Burdock is a plant. The root is sometimes used as food. The root, leaf, and seed are used to make medicine.
People take burdock to increase urine flow, kill germs, reduce fever, and “purify” their blood. It is also used to treat colds, cancer, anorexia nervosa, gastrointestinal (GI) complaints, joint pain (rheumatism), gout, bladder infections, complications of syphilis, and skin conditions including acne and psoriasis. Burdock is also used for high blood pressure, “hardening of the arteries” (arteriosclerosis), and liver disease. Some people use burdock to increase sex drive.
Burdock is applied to the skin for dry skin (ichthyosis), acne, psoriasis, and eczema. Burdock has been associated with poisonings because some products have been contaminated with root of belladonna or deadly nightshade. These herbs contain a poisonous chemical called atropine.
How does Burdock work?
Are there safety concerns?
Burdock is safely used as a food in Asiais LIKELY SAFE when consumed in amounts commonly found in foods. There's is not enough information to know if burdock is safe when taken in medicinal doses. Burdock may cause an allergic reaction in people sensitive to certain flowers and herbs. When applied to the skin, it can cause a rash.
Special Precautions & Warnings:
Bleeding disorders: Burdock might slow blood clotting. Taking burdock might increase the risk of bleeding in people with bleeding disorders.
Allergy to ragweed and related plants: Burdock may cause an allergic reaction in people who are sensitive to the Asteraceae/Compositae family. Members of this family include ragweed, chrysanthemums, marigolds, daisies, and many others. If you have allergies, be sure to check with your healthcare provider before taking burdock.
Diabetes: Some evidence suggests that taking burdock might lower blood sugar levels. Taking burdock might lower blood sugar levels too much in people with diabetes who are already taking medications to lower blood sugar. Surgery: Burdock might increase the risk of bleeding during and after surgery. Stop taking it at least 2 weeks before a scheduled surgery.
Are there any interactions with medications?
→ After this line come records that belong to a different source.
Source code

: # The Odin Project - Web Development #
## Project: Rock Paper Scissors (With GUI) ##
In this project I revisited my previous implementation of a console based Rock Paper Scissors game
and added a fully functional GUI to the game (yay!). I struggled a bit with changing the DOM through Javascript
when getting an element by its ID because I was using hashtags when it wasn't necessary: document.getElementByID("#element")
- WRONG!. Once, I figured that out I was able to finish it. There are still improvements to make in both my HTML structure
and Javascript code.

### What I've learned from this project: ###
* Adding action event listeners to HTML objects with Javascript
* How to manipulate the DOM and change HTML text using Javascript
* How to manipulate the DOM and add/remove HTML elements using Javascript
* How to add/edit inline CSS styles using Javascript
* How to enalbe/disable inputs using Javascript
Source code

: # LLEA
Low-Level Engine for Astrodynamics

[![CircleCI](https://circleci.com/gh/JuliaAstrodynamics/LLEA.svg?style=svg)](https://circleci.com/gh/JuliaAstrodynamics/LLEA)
Burdock might decrease blood sugar in people with type 2 diabetes. Diabetes medications are also used to lower blood sugar. Taking burdock along with diabetes medications might cause your blood sugar to go too low. Monitor your blood sugar closely. The dose of your diabetes medication might need to be changed.
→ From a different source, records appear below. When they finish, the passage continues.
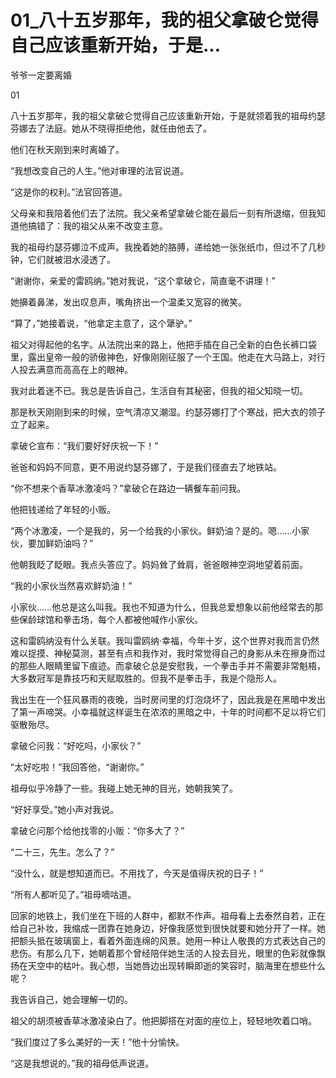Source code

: # 01_八十五岁那年，我的祖父拿破仑觉得自己应该重新开始，于是...

爷爷一定要离婚

01

八十五岁那年，我的祖父拿破仑觉得自己应该重新开始，于是就领着我的祖母约瑟芬娜去了法庭。她从不晓得拒绝他，就任由他去了。

他们在秋天刚到来时离婚了。

“我想改变自己的人生。”他对审理的法官说道。

“这是你的权利。”法官回答道。

父母亲和我陪着他们去了法院。我父亲希望拿破仑能在最后一刻有所退缩，但我知道他搞错了：我的祖父从来不改变主意。

我的祖母约瑟芬娜泣不成声。我挽着她的胳膊，递给她一张张纸巾，但过不了几秒钟，它们就被泪水浸透了。

“谢谢你，亲爱的雷鸥纳。”她对我说，“这个拿破仑，简直毫不讲理！”

她擤着鼻涕，发出叹息声，嘴角挤出一个温柔又宽容的微笑。

“算了，”她接着说，“他拿定主意了，这个犟驴。”

祖父对得起他的名字。从法院出来的路上，他把手插在自己全新的白色长裤口袋里，露出皇帝一般的骄傲神色，好像刚刚征服了一个王国。他走在大马路上，对行人投去满意而高高在上的眼神。

我对此着迷不已。我总是告诉自己，生活自有其秘密，但我的祖父知晓一切。

那是秋天刚刚到来的时候，空气清凉又潮湿。约瑟芬娜打了个寒战，把大衣的领子立了起来。

拿破仑宣布：“我们要好好庆祝一下！”

爸爸和妈妈不同意，更不用说约瑟芬娜了，于是我们径直去了地铁站。

“你不想来个香草冰激凌吗？”拿破仑在路边一辆餐车前问我。

他把钱递给了年轻的小贩。

“两个冰激凌，一个是我的，另一个给我的小家伙。鲜奶油？是的。嗯……小家伙，要加鲜奶油吗？”

他朝我眨了眨眼。我点头答应了。妈妈耸了耸肩，爸爸眼神空洞地望着前面。

“我的小家伙当然喜欢鲜奶油！”

小家伙……他总是这么叫我。我也不知道为什么，但我总爱想象以前他经常去的那些保龄球馆和拳击场，每个人都被他喊作小家伙。

这和雷鸥纳没有什么关联。我叫雷鸥纳·幸福，今年十岁，这个世界对我而言仍然难以捉摸、神秘莫测，甚至有点和我作对，我时常觉得自己的身影从未在擦身而过的那些人眼睛里留下痕迹。而拿破仑总是安慰我，一个拳击手并不需要非常魁梧，大多数冠军是靠技巧和天赋取胜的。但我不是拳击手，我是个隐形人。

我出生在一个狂风暴雨的夜晚，当时房间里的灯泡烧坏了，因此我是在黑暗中发出了第一声啼哭。小幸福就这样诞生在浓浓的黑暗之中，十年的时间都不足以将它们驱散殆尽。

拿破仑问我：“好吃吗，小家伙？”

“太好吃啦！”我回答他，“谢谢你。”

祖母似乎冷静了一些。我碰上她无神的目光，她朝我笑了。

“好好享受。”她小声对我说。

拿破仑问那个给他找零的小贩：“你多大了？”

“二十三，先生。怎么了？”

“没什么，就是想知道而已。不用找了，今天是值得庆祝的日子！”

“所有人都听见了。”祖母嘀咕道。

回家的地铁上，我们坐在下班的人群中，都默不作声。祖母看上去泰然自若，正在给自己补妆，我缩成一团靠在她身边，好像我感觉到很快就要和她分开了一样。她把额头抵在玻璃窗上，看着外面连绵的风景。她用一种让人敬畏的方式表达自己的悲伤。有那么几下，她朝着那个曾经陪伴她生活的人投去目光，眼里的色彩就像飘扬在天空中的枯叶。我心想，当她唇边出现转瞬即逝的笑容时，脑海里在想些什么呢？

我告诉自己，她会理解一切的。

祖父的胡须被香草冰激凌染白了。他把脚搭在对面的座位上，轻轻地吹着口哨。

“我们度过了多么美好的一天！”他十分愉快。

“这是我想说的。”我的祖母低声说道。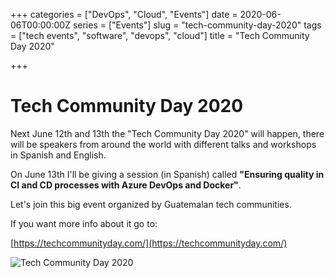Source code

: +++
categories = ["DevOps", "Cloud", "Events"]
date = 2020-06-06T00:00:00Z
series = ["Events"]
slug = "tech-community-day-2020"
tags = ["tech events", "software", "devops", "cloud"]
title = "Tech Community Day 2020"

+++
# Tech Community Day 2020

Next June 12th and 13th the "Tech Community Day 2020" will happen, there will be speakers from around the world with different talks and workshops in Spanish and English.

On June 13th I'll be giving a session (in Spanish) called **"Ensuring quality in CI and CD processes with Azure DevOps and Docker"**.

Let's join this big event organized by Guatemalan tech communities.

If you want more info about it go to:

[https://techcommunityday.com/](https://techcommunityday.com/)

![Tech Community Day 2020](/images/techcommunity2020.jpeg)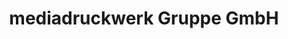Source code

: ---
title: "mediadruckwerk Gruppe GmbH"
url: /hamburg/mediadruckwerk-gruppe-gmbh/
shop: Kopieren
---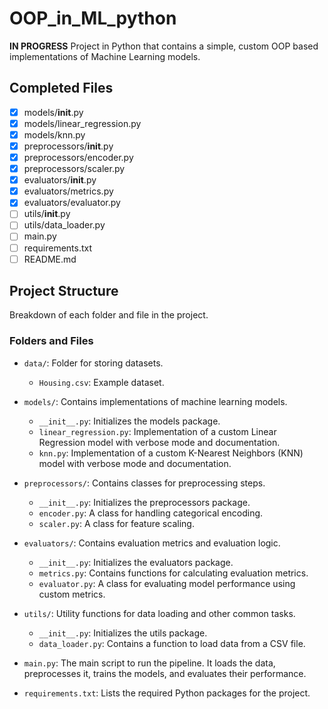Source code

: # OOP_in_ML_python
**IN PROGRESS** Project in Python that contains a simple, custom OOP based implementations of Machine Learning models.

## Completed Files

- [x] models/__init__.py
- [x] models/linear_regression.py
- [x] models/knn.py
- [x] preprocessors/__init__.py
- [x] preprocessors/encoder.py
- [x] preprocessors/scaler.py
- [x] evaluators/__init__.py
- [x] evaluators/metrics.py
- [x] evaluators/evaluator.py
- [ ] utils/__init__.py
- [ ] utils/data_loader.py
- [ ] main.py
- [ ] requirements.txt
- [ ] README.md

## Project Structure

Breakdown of each folder and file in the project.

### Folders and Files

- `data/`: Folder for storing datasets.
  - `Housing.csv`: Example dataset.

- `models/`: Contains implementations of machine learning models.
  - `__init__.py`: Initializes the models package.
  - `linear_regression.py`: Implementation of a custom Linear Regression model with verbose mode and documentation.
  - `knn.py`: Implementation of a custom K-Nearest Neighbors (KNN) model with verbose mode and documentation.

- `preprocessors/`: Contains classes for preprocessing steps.
  - `__init__.py`: Initializes the preprocessors package.
  - `encoder.py`: A class for handling categorical encoding.
  - `scaler.py`: A class for feature scaling.

- `evaluators/`: Contains evaluation metrics and evaluation logic.
  - `__init__.py`: Initializes the evaluators package.
  - `metrics.py`: Contains functions for calculating evaluation metrics.
  - `evaluator.py`: A class for evaluating model performance using custom metrics.

- `utils/`: Utility functions for data loading and other common tasks.
  - `__init__.py`: Initializes the utils package.
  - `data_loader.py`: Contains a function to load data from a CSV file.

- `main.py`: The main script to run the pipeline. It loads the data, preprocesses it, trains the models, and evaluates their performance.

- `requirements.txt`: Lists the required Python packages for the project.
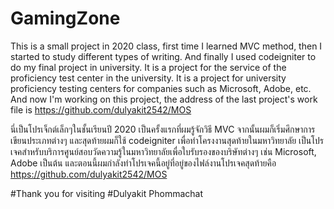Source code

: # GamingZone
This is a small project in 2020 class, first time I learned MVC method, then I started to study different types of writing. 
And finally I used codeigniter to do my final project in university. It is a project for the service of the proficiency test center in the university.
It is a project for university proficiency testing centers for companies such as Microsoft, Adobe, etc. 
And now I'm working on this project, the address of the last project's work file is https://github.com/dulyakit2542/MOS

นี่เป็นโปรเจ็กต์เล็กๆในชั้นเรียนปี 2020 เป็นครั้งแรกที่ผมรู้จักวิธี MVC จากนั้นผมก็เริ่มศึกษาการเขียนประเภทต่างๆ และสุดท้ายผมก็ใช้ codeigniter เพื่อทำโครงงานสุดท้ายในมหาวิทยาลัย
เป็นโปรเจคสำหรับบริการศูนย์สอบวัดความรู้ในมหาวิทยาลัยเพื่อใบรับรองของบริษัทต่างๆ เช่น Microsoft, Adobe เป็นต้น และตอนนี้ผมกำลังทำโปรเจคนี้อยู่ที่อยู่ของไฟล์งานโปรเจคสุดท้ายคือ https://github.com/dulyakit2542/MOS

#Thank you for visiting
#Dulyakit Phommachat
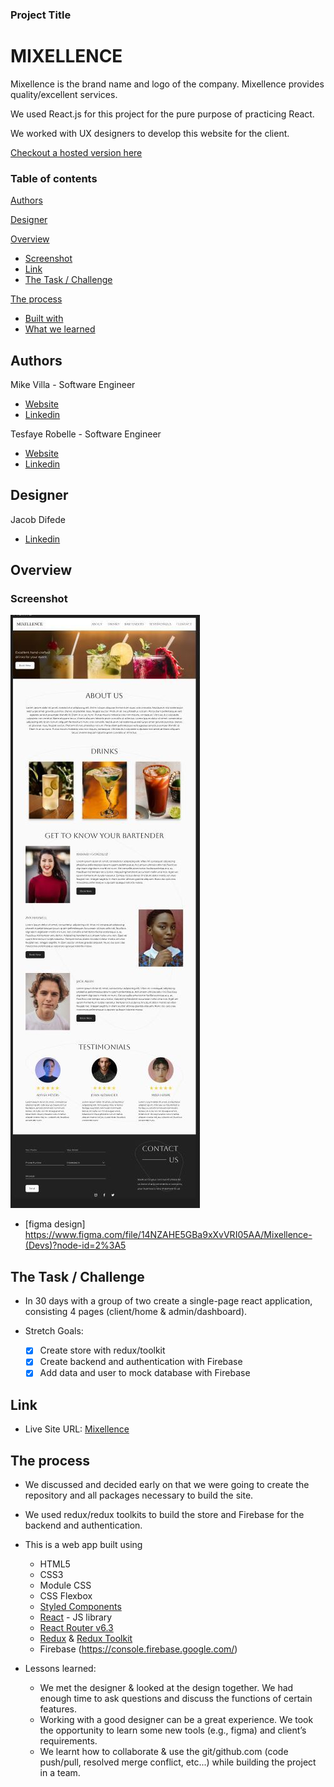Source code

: ### Project Title

# MIXELLENCE

Mixellence is the brand name and logo of the company. Mixellence provides quality/excellent services. <br/>

We used React.js for this project for the pure purpose of practicing React. <br />

We worked with UX designers to develop this website for the client.

[Checkout a hosted version here](https://mixellence-67ae5.web.app/)

### Table of contents

[Authors](#authors)

[Designer](#designer)

[Overview](#overview)

- [Screenshot](#screenshot)
- [Link](#link)
- [The Task / Challenge](#the-challenge)

[The process](#the-process)

- [Built with](#built-with)
- [What we learned](#what-we-learned)

## Authors

Mike Villa - Software Engineer

- [Website](https://mikegv.github.io/portfolio/)
- [Linkedin](https://www.linkedin.com/in/michael-villa-338a0567/)

Tesfaye Robelle - Software Engineer

- [Website](https://github.com/tdebella)
- [Linkedin](https://www.linkedin.com/in/tesfaye-robelle-4a2b7921a/)

## Designer

Jacob Difede

- [Linkedin](https://https://www.linkedin.com/in/jacob-difede-434955221/)

## Overview

### Screenshot

![screenshot](./figmaDesign/design.JPG)

- [figma design] https://www.figma.com/file/14NZAHE5GBa9xXvVRI05AA/Mixellence-(Devs)?node-id=2%3A5

## The Task / Challenge

- In 30 days with a group of two create a single-page react application, consisting 4 pages (client/home & admin/dashboard).

- Stretch Goals:

  - [x] Create store with redux/toolkit
  - [x] Create backend and authentication with Firebase
  - [x] Add data and user to mock database with Firebase

## Link

- Live Site URL: [Mixellence](https://mixellence-67ae5.web.app/)

## The process

- We discussed and decided early on that we were going to create the repository and all packages necessary to build the site. <br/>

- We used redux/redux toolkits to build the store and Firebase for the backend and authentication.

- This is a web app built using

  - HTML5
  - CSS3
  - Module CSS
  - CSS Flexbox
  - [Styled Components](https://styled-components.com/)
  - [React](https://reactjs.org/) - JS library
  - [React Router v6.3](https://reactrouter.com/)
  - [Redux](https://redux.js.org/) & [Redux Toolkit](https://redux-toolkit.js.org/)
  - Firebase (https://console.firebase.google.com/)

- Lessons learned:
  - We met the designer & looked at the design together. We had enough time to ask questions and discuss the functions of certain features.
  - Working with a good designer can be a great experience. We took the opportunity to learn some new tools (e.g., figma) and client’s requirements.
  - We learnt how to collaborate & use the git/github.com (code push/pull, resolved merge conflict, etc...) while building the project in a team.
Burdock might slow blood clotting. Taking burdock along with medications that also slow clotting might increase the chances of bruising and bleeding.
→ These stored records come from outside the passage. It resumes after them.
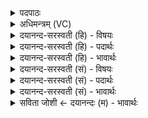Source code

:<details><summary>पदपाठः</summary>

वसु॑भ्य॒ इति वसु॑ऽभ्यः। ऋश्या॑न्। आ। ल॒भ॒ते॒। रु॒द्रेभ्यः॑। रुरू॑न्। आ॒दि॒त्येभ्यः॑। न्यङ्कू॑न्। विश्वे॑भ्यः। दे॒वेभ्यः॑। पृ॒ष॒तान्। सा॒ध्येभ्यः॑। कु॒लु॒ङ्गान्। २७।
</details>

<details><summary>अधिमन्त्रम् (VC)</summary>

- वस्वादयो देवताः
- प्रजापतिर्ऋषिः
- निचृद्बृहती
- मध्यमः
</details>

<details><summary>दयानन्द-सरस्वती (हि) - विषयः</summary>

फिर उसी विषय को अगले मन्त्र में कहा है ॥
</details>

<details><summary>दयानन्द-सरस्वती (हि) - पदार्थः</summary>

पदार्थान्वयभाषाः -  हे मनुष्यो ! जैसे पशुओं के गुणों का जाननेवाला जन (वसुभ्यः) अग्नि आदि वसुओं के लिये (ऋश्यान्) ऋश्य जाति के हरिणों (रुद्रेभ्यः) प्राण आदि रुद्रों के लिए (रुरून्) रोजनामी जन्तुओं (आदित्येभ्यः) बारह महीनों के लिये (न्यङ्कून्) न्यङ्कु नामक पशुओं (विश्वेभ्यः) समस्त (देवेभ्यः) दिव्य पदार्थों वा विद्वानों के लिये (पृषतान्) पृषत् जाति के मृगविशेषों और (साध्येभ्यः) सिद्ध करने के जो योग्य हैं, उनके लिये (कुलुङ्गान्) कुलुङ्ग नाम के पशुविशेषों को (आ, लभते) अच्छे प्रकार प्राप्त होता है, वैसे इनको तुम भी प्राप्त होओ ॥२७ ॥
</details>

<details><summary>दयानन्द-सरस्वती (हि) - भावार्थः</summary>

भावार्थभाषाः -  इस मन्त्र में वाचकलुप्तोपमालङ्कार है। जो मनुष्य हरिण आदि के वेगरूप गुणों को जानकर उपकार करें, वे अत्यन्त सुख को प्राप्त हों ॥२७ ॥
</details>

<details><summary>दयानन्द-सरस्वती (सं) - विषयः</summary>

पुनस्तमेव विषयमाह ॥
</details>

<details><summary>दयानन्द-सरस्वती (सं) - पदार्थः</summary>

पदार्थान्वयभाषाः -  हे मनुष्याः ! यथा पशुगुणविज्जनो वसुभ्य ऋश्यान् रुद्रेभ्यो रुरूनादित्येभ्यो न्यङ्कून् विश्वेभ्यो देवेभ्यः पृषतान्त्साध्येभ्यः कुलुङ्गानालभते तथैतान् यूयमप्यालभध्वम् ॥२७ ॥
</details>

<details><summary>दयानन्द-सरस्वती (सं) - भावार्थः</summary>

भावार्थभाषाः -  अत्र वाचकलुप्तोपमालङ्कारः। ये मनुष्या मृगादीनां वेगगुणान् विदित्वोपकुर्युस्तेऽत्यन्तं सुखं लभेरन् ॥२७ ॥
</details>

<details><summary>सविता जोशी ← दयानन्दः (म) - भावार्थः</summary>

भावार्थभाषाः -  या मंत्रात वाचकलुप्तोपमालंकार आहे. जी पशुतज्ञ माणसे हरीण इत्यादींचा गतिरूपी गुण जाणून हितकारक काम करतात ते अत्यंत सुख प्राप्त करतात.
</details>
Dosing considerations for Burdock.
The appropriate dose of burdock for use as treatment depends on several factors such as the user's age, health, and several other conditions. At this time there is not enough scientific information to determine an appropriate range of doses for burdock. Keep in mind that natural products are not always necessarily safe and dosages can be important. Be sure to follow relevant directions on product labels and consult your pharmacist or physician or other healthcare professional before using.